## Exercise prompt
Scan the entries below and return each line that contains "their".

## Dataset content
┌────────

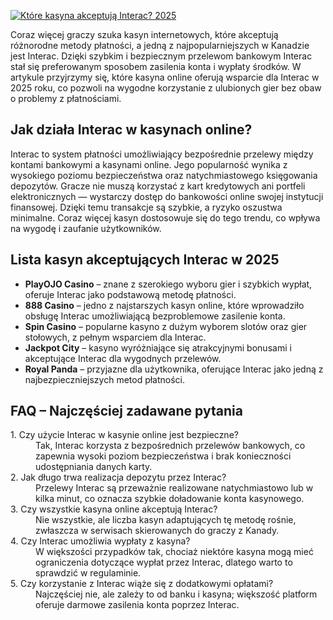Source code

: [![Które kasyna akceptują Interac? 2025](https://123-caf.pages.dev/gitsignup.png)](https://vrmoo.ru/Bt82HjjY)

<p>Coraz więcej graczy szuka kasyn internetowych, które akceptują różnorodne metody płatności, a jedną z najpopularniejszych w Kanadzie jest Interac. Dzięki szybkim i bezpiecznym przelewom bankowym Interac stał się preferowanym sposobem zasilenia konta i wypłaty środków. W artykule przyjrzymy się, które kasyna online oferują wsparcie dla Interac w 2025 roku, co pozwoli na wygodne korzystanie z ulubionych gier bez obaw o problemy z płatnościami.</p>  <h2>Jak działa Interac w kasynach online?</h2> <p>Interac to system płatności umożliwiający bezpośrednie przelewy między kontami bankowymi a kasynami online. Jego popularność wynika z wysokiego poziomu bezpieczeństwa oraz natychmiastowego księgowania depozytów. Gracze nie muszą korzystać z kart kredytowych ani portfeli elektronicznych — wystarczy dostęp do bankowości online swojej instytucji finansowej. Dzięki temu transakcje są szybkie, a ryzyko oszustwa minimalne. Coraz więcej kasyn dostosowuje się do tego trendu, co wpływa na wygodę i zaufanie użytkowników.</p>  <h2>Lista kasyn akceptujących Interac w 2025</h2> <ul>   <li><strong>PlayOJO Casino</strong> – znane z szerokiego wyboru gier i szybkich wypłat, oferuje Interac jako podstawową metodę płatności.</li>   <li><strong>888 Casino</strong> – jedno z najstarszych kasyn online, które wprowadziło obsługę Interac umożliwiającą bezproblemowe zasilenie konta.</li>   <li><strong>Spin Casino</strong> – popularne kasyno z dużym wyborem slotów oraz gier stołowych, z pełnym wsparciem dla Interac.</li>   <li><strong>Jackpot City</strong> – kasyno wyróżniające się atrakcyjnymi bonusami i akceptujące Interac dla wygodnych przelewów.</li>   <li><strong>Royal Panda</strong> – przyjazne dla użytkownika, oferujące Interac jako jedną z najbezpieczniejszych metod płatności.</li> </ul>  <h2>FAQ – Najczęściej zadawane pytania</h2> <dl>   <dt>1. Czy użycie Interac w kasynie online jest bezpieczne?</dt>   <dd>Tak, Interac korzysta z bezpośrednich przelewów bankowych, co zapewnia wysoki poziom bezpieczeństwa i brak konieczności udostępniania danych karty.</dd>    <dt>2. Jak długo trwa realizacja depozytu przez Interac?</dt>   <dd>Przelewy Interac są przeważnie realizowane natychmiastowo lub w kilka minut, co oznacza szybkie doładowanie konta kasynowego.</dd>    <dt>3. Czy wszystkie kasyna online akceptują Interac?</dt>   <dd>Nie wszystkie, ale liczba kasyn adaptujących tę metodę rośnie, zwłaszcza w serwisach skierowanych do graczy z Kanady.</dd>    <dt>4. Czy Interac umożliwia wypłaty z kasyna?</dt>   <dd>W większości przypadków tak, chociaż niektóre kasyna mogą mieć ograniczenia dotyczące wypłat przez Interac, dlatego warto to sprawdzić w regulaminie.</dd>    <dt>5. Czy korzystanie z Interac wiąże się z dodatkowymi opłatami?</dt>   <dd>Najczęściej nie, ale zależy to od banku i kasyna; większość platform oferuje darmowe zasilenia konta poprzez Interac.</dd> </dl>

└────────
┌────────

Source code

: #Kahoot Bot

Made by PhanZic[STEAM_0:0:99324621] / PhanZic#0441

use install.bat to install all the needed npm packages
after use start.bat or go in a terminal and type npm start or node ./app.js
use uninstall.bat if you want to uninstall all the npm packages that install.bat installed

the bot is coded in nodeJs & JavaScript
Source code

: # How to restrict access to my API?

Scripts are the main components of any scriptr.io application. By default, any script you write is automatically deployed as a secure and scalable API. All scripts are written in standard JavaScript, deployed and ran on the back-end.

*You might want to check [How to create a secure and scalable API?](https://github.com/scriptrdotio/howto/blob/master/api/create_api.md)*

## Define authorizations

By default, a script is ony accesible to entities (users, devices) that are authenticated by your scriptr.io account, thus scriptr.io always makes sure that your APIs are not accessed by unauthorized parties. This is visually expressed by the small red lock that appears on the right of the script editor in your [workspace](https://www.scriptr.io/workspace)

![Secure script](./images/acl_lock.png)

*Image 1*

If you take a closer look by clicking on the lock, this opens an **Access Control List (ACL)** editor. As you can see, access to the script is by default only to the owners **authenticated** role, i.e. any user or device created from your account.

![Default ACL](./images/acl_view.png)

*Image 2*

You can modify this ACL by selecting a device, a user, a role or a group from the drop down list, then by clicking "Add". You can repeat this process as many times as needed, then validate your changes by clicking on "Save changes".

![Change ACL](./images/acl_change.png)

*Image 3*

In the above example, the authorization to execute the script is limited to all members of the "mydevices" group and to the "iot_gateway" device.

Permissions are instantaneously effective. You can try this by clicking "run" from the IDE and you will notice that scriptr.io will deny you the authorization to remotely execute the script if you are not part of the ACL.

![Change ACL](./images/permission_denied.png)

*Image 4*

└────────
┌────────

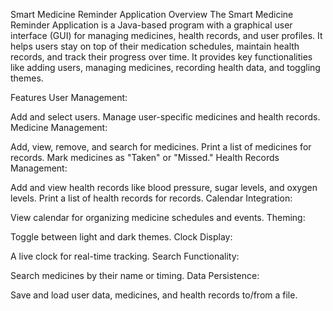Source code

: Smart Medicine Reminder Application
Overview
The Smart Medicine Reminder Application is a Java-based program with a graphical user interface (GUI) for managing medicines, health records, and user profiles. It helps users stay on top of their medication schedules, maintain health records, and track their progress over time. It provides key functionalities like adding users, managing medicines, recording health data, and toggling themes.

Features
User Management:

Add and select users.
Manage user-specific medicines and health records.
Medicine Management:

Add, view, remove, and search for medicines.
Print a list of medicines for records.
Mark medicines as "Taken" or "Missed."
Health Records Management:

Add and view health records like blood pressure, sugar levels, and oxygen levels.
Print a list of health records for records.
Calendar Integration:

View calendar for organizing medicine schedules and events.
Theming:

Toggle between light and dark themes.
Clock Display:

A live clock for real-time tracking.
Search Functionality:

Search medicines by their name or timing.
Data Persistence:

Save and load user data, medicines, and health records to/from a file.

└────────

## Answer section
The Smart Medicine Reminder Application is a Java-based program with a graphical user interface (GUI) for managing medicines, health records, and user profiles. It helps users stay on top of their medication schedules, maintain health records, and track their progress over time. It provides key functionalities like adding users, managing medicines, recording health data, and toggling themes.
Search medicines by their name or timing.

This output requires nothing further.